What does it mean to create a satisfying shopping experience? This is not empty rhetoric. The act of going to a physical store should be satisfying in and of itself, regardless of what you end up buying. To achieve this, "we must take more and more care of aspects such as the aesthetics and atmosphere of the establishment, its design, the way the product is presented, the staff's style of interaction, the use of surprising and innovative technological resources, music, etc."

Each visit of a specific customer must be conceived as "a succession of first times" so that the magic is not lost. Stores with an original and dynamic approach, that do not fall into routine and keep their capacity for surprise intact, have the best chance of surviving and growing in a changing environment.
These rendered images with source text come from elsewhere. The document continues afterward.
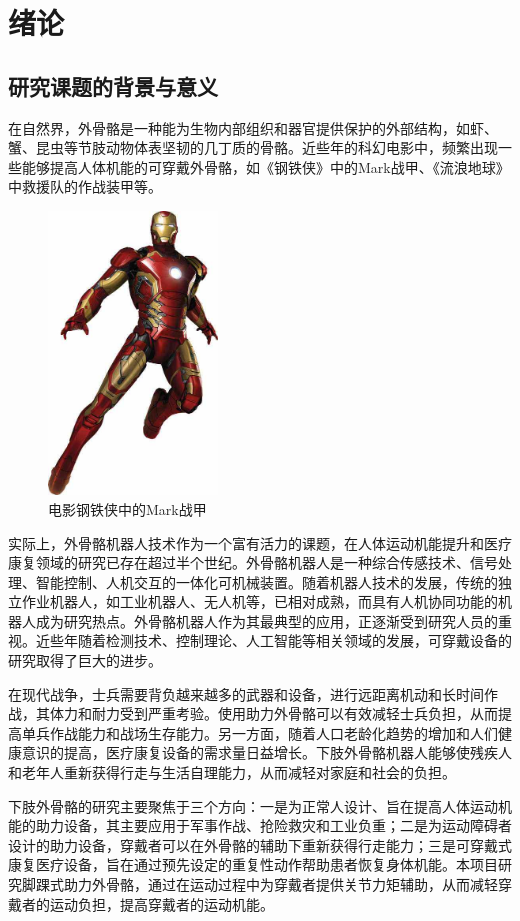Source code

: \chapter{绪论}
\section{研究课题的背景与意义}
在自然界，外骨骼是一种能为生物内部组织和器官提供保护的外部结构，如虾、蟹、昆虫等节肢动物体表坚韧的几丁质的骨骼。近些年的科幻电影中，频繁出现一些能够提高人体机能的可穿戴外骨骼，如《钢铁侠》中的Mark战甲、《流浪地球》中救援队的作战装甲等。

\begin{figure}[htb]
    \includegraphics[width=4.5cm]{fig/f2.jpg}
    \caption{电影钢铁侠中的Mark战甲}
    \label{fig:mark}
\end{figure}

实际上，外骨骼机器人技术作为一个富有活力的课题，在人体运动机能提升\cite{p1}和医疗康复\cite{p2}领域的研究已存在超过半个世纪。外骨骼机器人是一种综合传感技术、信号处理、智能控制、人机交互的一体化可机械装置。随着机器人技术的发展，传统的独立作业机器人，如工业机器人、无人机等，已相对成熟，而具有人机协同功能的机器人成为研究热点。外骨骼机器人作为其最典型的应用，正逐渐受到研究人员的重视。近些年随着检测技术、控制理论、人工智能等相关领域的发展，可穿戴设备的研究取得了巨大的进步。

在现代战争，士兵需要背负越来越多的武器和设备，进行远距离机动和长时间作战，其体力和耐力受到严重考验。使用助力外骨骼可以有效减轻士兵负担，从而提高单兵作战能力和战场生存能力。另一方面，随着人口老龄化趋势的增加和人们健康意识的提高，医疗康复设备的需求量日益增长。下肢外骨骼机器人能够使残疾人和老年人重新获得行走与生活自理能力，从而减轻对家庭和社会的负担。

下肢外骨骼的研究主要聚焦于三个方向：一是为正常人设计、旨在提高人体运动机能的助力设备，其主要应用于军事作战、抢险救灾和工业负重；二是为运动障碍者设计的助力设备，穿戴者可以在外骨骼的辅助下重新获得行走能力；三是可穿戴式康复医疗设备，旨在通过预先设定的重复性动作帮助患者恢复身体机能。本项目研究脚踝式助力外骨骼，通过在运动过程中为穿戴者提供关节力矩辅助，从而减轻穿戴者的运动负担，提高穿戴者的运动机能。

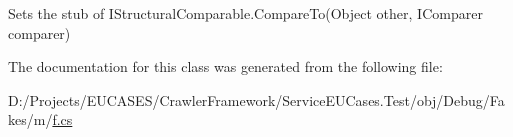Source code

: Sets the stub of I\-Structural\-Comparable.\-Compare\-To(\-Object other, I\-Comparer comparer)



The documentation for this class was generated from the following file\-:\begin{DoxyCompactItemize}
\item 
D\-:/\-Projects/\-E\-U\-C\-A\-S\-E\-S/\-Crawler\-Framework/\-Service\-E\-U\-Cases.\-Test/obj/\-Debug/\-Fakes/m/\hyperlink{m_2f_8cs}{f.\-cs}\end{DoxyCompactItemize}
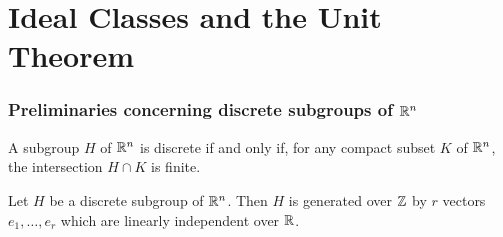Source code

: \chapter{Ideal Classes and the Unit Theorem}

\subsection{Preliminaries concerning discrete subgroups of $\mathbb{R}^n$}

\begin{defintion}
A subgroup $H$ of $\mathbb{R}^n$ is discrete if and only if, for any compact subset $K$ of $\mathbb{R}^n$, the intersection $H\cap K$ is finite.
\end{defintion}

\begin{theorem}
  Let $H$ be a discrete subgroup of $\mathbb{R}^n$. Then $H$ is generated over $\mathbb{Z}$ by $r$ vectors $e_1,\ldots, e_r$ which are linearly independent over $\mathbb{R}$.
\end{theorem}

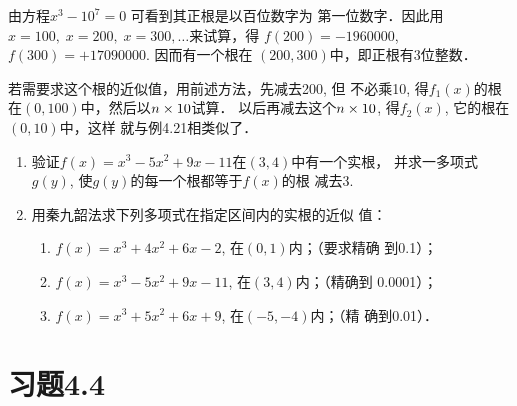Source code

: \begin{solution}
由方程$x^3-10^7=0$ 可看到其正根是以百位数字为
第一位数字．因此用$x=100,\; x=200,\; x=300,\ldots$来试算，得
$f(200)=-1960000$, $f(300)=+17090000$. 因而有一个根在
$(200,300)$中，即正根有3位整数．

若需要求这个根的近似值，用前述方法，先减去200, 但
不必乘10, 得$f_1(x)$的根在$(0,100)$中，然后以$n\times10$试算．
以后再减去这个$n\times10$, 得$f_2(x)$, 它的根在$(0,10)$中，这样
就与例4.21相类似了．
\end{solution}

\begin{ex}
\begin{enumerate}
    \item 验证$f(x)=x^3-5x^2+9x-11$在$(3,4)$中有一个实根，
    并求一多项式$g(y)$, 使$g(y)$的每一个根都等于$f(x)$的根
    减去3.
    \item 用秦九韶法求下列多项式在指定区间内的实根的近似
    值：
    \begin{enumerate}
    \item $f(x)=x^3+4x^2+6x-2$, 在$(0,1)$内；（要求精确
    到0.1）；
    \item $f(x)=x^3-5x^2+9x-11$, 在$(3,4)$内；（精确到
    0.0001）；
    \item $f(x)=x^3+5x^2+6x+9$, 在$(-5,-4)$内；（精
    确到0.01）．        
    \end{enumerate}
\end{enumerate}
\end{ex}

\section*{习题4.4}


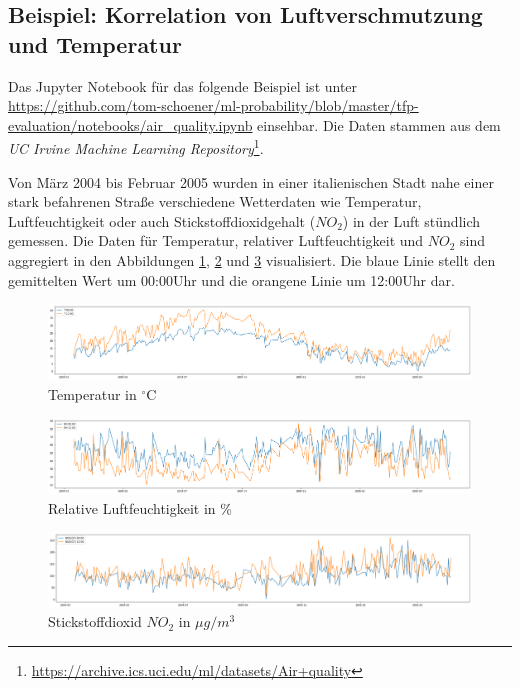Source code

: \documentclass[12pt]{article}
\begin{document}
\subsection{Beispiel: Korrelation von Luftverschmutzung und Temperatur}
\label{sec:example_air_quality}

Das Jupyter Notebook für das folgende Beispiel ist unter \url{https://github.com/tom-schoener/ml-probability/blob/master/tfp-evaluation/notebooks/air_quality.ipynb} einsehbar. Die Daten stammen aus dem \textit{UC Irvine Machine Learning Repository}\footnote{\url{https://archive.ics.uci.edu/ml/datasets/Air+quality}}.

Von März 2004 bis Februar 2005 wurden in einer italienischen Stadt nahe einer stark befahrenen Straße verschiedene Wetterdaten wie Temperatur, Luftfeuchtigkeit oder auch Stickstoffdioxidgehalt ($NO_2$) in der Luft stündlich gemessen. Die Daten für Temperatur, relativer Luftfeuchtigkeit und $NO_2$ sind aggregiert in den Abbildungen \ref{fig:temp}, \ref{fig:rh} und \ref{fig:no2} visualisiert. Die blaue Linie stellt den gemittelten Wert um 00:00Uhr und die orangene Linie um 12:00Uhr dar.

\newpage

\begin{figure}[h]
    \centering
    \includegraphics[width=1.0\textwidth]{./figs/temp.png}
    \caption{Temperatur in $^\circ\text{C}$}
    \label{fig:temp}
\end{figure}

\begin{figure}[h]
    \centering
    \includegraphics[width=1.0\textwidth]{./figs/rh.png}
    \caption{Relative Luftfeuchtigkeit in \%}
    \label{fig:rh}
\end{figure}

\begin{figure}[h]
    \centering
    \includegraphics[width=1.0\textwidth]{./figs/no2.png}
    \caption{Stickstoffdioxid $NO_2$ in ${\mu g/m^3}$}
    \label{fig:no2}
\end{figure}
\end{document}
Another aspect that customers value more and more is, in the words of Atanet, "the possibility of making appointments to receive personalised service". Once again, optimal time management (your own and that of others) comes into play as a factor that makes the difference.

 

This is quite a challenge for a sector subject to growing tensions. As Atanet says, "customer expectations of personalised service must be made compatible with the growing lack of qualified personnel". The recruitment of good professionals is now a key area that not all retail businesses are managing to address successfully.

"A good salesperson is on the way to becoming a scarce commodity", explains Atanet, "and that is causing a rise in wages and job expectations on the part of these workers that many employers are not capable of assuming". Surveys show that European consumers assign particular value to the friendliness and professionalism of the shop assistants with whom they interact (for 44% it is one of the main ingredients of a satisfactory interaction), as well as their degree of knowledge of the product (43%) and their ability to offer sales solutions from the first contact (52%).

That is to say, as Atanet summarises, "time plays an essential value here: the consumer doesn't want to lose theirs, but expects the staff to spend as much time as necessary". The key consists, in the opinion of the Prosegur trend analyst, "in freeing shop assistants from repetitive tasks that add little value so that they can act, above all, as active sales advisors". A role that must be assumed "with empathy and without aggressiveness, but with efficiency".

 

Atanet also mentions the need to integrate digital and physical sales management. "Customers aspire to be able to buy your product through a personalised and qualitative interaction in a space that is comfortable for them, but that is not why they are going to give up online shopping." Multichannel use is another important challenge in the medium term. "Digital and physical stores must be harmoniously integrated into a coherent sales strategy, which does not prioritise one to the detriment of the other." It is also highly recommended to "offer a consistent shopping experience regardless of the channel chosen by the buyer". Beyond the product, the sales style is, increasingly, one of the main elements in the construction of a retailer's brand image.

Finally, Atanet highlights that "the new purchase combinations have brought new types of fraud". The main type, judging primarily by data collected in the United States, is fraud in multichannel purchase processes, with online transactions and store pickup, which has gone from 18.8% in 2020 to 38.9% in 2022. This new type of crime "is due to poor integration of the different platforms, which makes it possible for new breaches to appear". New realities, in short, that put to the test the ability to read reality and the strategic thinking of retailers  who aspire to be competitive.